The term "bully pulpit" stems from President Theodore Roosevelt's reference to the White House as a "bully pulpit," meaning a terrific platform from which to persuasively advocate an agenda. Roosevelt often used the word "bully" as an adjective meaning superb/wonderful. The Bully Pulpit features news, reasoned discourse, opinion and some humor.

Tuesday, September 01, 2009

Economist: Hoover’s pro-labor policies created the Depression

(By Ed Morrissey, Hot Air) - In times of economic crisis, the temptation for public officials to do something is both overwhelming and tremendously dangerous. UCLA’s Dr. Lee Ohanian makes that point plain in his latest research on the Great Depression and its primary causes, in which Herbert Hoover’s reputation as a free-market politician gets serious revision. Hoover’s deal with manufacturing giants to keep wages high turned what should have been a deep but temporary recession into an economic disaster:

Pro-labor policies pushed by President Herbert Hoover after the stock market crash of 1929 accounted for close to two-thirds of the drop in the nation’s gross domestic product over the two years that followed, causing what might otherwise have been a bad recession to slip into the Great Depression, a UCLA economist concludes in a new study.

“These findings suggest that the recession was three times worse — at a minimum — than it would otherwise have been, because of Hoover,” said Lee E. Ohanian, a UCLA professor of economics. …

After the crash, Hoover met with major leaders of industry and cut a deal with them to either maintain or raise wages and institute job-sharing to keep workers employed, at least to some degree, Ohanian found. In response, General Motors, Ford, U.S. Steel, Dupont, International Harvester and many other large firms fell in line, even publicly underscoring their compliance with Hoover’s program.

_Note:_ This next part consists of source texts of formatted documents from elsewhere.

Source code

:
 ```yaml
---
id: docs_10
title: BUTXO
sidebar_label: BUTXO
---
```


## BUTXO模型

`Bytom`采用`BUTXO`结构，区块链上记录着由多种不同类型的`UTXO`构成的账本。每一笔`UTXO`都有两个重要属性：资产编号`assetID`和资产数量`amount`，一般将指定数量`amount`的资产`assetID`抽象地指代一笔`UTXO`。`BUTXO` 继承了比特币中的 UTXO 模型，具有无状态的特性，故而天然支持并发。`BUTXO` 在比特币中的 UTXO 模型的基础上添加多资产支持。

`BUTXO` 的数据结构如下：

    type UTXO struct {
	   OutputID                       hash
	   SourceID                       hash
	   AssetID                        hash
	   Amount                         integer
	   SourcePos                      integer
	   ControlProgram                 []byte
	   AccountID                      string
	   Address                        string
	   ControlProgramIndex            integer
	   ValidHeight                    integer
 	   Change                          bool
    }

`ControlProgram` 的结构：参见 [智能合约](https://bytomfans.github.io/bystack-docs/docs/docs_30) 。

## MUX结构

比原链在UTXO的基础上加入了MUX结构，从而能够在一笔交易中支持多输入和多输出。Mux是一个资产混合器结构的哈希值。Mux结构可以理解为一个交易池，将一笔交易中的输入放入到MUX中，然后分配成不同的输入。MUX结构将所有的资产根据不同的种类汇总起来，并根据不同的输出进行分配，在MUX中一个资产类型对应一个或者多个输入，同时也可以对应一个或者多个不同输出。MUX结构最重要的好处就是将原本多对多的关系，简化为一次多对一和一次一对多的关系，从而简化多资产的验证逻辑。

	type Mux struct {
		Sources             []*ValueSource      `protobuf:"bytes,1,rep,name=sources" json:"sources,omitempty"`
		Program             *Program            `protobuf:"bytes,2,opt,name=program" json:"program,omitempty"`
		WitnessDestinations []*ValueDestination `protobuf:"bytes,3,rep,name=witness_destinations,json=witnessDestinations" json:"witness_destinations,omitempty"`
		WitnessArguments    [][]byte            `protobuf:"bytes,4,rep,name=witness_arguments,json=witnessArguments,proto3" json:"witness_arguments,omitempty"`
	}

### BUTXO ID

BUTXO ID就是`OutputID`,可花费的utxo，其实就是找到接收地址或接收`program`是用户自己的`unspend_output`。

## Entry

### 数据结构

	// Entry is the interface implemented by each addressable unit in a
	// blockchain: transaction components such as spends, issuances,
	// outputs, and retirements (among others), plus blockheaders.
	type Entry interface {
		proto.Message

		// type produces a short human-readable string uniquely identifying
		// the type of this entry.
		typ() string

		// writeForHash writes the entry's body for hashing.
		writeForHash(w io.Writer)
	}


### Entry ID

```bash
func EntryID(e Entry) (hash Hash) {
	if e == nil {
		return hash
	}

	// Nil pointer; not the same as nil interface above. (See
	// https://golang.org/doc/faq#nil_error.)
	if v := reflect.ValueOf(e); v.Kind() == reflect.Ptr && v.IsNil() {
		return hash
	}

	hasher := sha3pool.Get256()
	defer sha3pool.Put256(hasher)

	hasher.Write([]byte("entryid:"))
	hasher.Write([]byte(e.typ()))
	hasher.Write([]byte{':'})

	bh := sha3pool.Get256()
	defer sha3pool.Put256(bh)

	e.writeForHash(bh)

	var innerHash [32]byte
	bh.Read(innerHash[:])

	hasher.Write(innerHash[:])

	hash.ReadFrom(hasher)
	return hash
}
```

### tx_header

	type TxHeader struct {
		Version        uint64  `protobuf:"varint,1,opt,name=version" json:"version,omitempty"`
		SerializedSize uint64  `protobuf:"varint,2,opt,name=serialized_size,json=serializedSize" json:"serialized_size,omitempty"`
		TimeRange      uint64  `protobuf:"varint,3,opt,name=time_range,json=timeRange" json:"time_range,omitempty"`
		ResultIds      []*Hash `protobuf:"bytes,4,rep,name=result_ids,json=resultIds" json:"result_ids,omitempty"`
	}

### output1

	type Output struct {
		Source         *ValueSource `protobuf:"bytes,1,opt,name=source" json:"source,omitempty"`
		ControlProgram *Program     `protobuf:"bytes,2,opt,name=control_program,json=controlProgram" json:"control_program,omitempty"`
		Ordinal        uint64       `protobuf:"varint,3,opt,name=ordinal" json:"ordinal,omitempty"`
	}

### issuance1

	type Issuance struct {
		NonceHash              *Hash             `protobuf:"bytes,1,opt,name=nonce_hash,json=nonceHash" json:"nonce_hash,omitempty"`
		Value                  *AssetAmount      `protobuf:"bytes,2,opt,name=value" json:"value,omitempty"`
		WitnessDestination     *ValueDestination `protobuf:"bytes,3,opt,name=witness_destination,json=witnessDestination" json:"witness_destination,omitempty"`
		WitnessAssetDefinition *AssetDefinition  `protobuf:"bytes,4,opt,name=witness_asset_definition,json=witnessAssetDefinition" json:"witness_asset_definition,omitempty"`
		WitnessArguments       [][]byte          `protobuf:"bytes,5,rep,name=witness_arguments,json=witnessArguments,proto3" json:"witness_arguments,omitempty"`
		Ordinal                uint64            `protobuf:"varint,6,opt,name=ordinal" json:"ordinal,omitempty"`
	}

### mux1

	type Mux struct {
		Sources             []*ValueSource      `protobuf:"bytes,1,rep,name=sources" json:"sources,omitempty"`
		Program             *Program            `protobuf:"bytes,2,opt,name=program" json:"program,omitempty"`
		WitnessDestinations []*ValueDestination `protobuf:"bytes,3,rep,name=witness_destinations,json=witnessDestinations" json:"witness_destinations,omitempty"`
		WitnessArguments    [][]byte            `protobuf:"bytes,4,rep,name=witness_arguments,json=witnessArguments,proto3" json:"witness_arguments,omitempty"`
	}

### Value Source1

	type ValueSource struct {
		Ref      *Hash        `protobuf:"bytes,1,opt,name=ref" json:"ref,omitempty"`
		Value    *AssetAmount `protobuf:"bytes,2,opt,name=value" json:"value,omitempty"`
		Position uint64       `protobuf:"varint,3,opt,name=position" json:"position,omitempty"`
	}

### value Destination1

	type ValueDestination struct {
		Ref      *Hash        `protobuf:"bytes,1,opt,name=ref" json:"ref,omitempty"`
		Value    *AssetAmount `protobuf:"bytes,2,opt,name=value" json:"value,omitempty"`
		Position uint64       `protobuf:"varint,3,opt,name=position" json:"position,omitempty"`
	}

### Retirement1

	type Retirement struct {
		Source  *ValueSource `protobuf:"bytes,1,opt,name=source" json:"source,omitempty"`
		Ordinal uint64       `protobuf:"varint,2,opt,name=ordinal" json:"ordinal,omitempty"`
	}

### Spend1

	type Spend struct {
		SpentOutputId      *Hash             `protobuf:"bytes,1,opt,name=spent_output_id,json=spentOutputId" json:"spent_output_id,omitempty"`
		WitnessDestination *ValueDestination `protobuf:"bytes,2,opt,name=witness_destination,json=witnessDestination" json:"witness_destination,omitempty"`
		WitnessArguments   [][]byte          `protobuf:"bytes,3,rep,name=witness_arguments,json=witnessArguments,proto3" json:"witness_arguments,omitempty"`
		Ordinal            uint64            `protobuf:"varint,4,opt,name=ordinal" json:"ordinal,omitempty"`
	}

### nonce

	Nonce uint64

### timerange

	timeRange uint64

Designed to placate labor and safeguard workers’ buying power, the step had an unintended effect: As deflation eventually did set in, the inflation-adjusted value of these wages rose over time, effectively giving workers a raise precisely at the time when companies were least in a position to afford such increases and precisely when productivity was beginning to fall.

“The wage freeze effectively raised the cost of labor and, by extension, production,” Ohanian said. “If you artificially raise the price of production, your costs go way up and you pass them on to the customers, and they buy that much less.”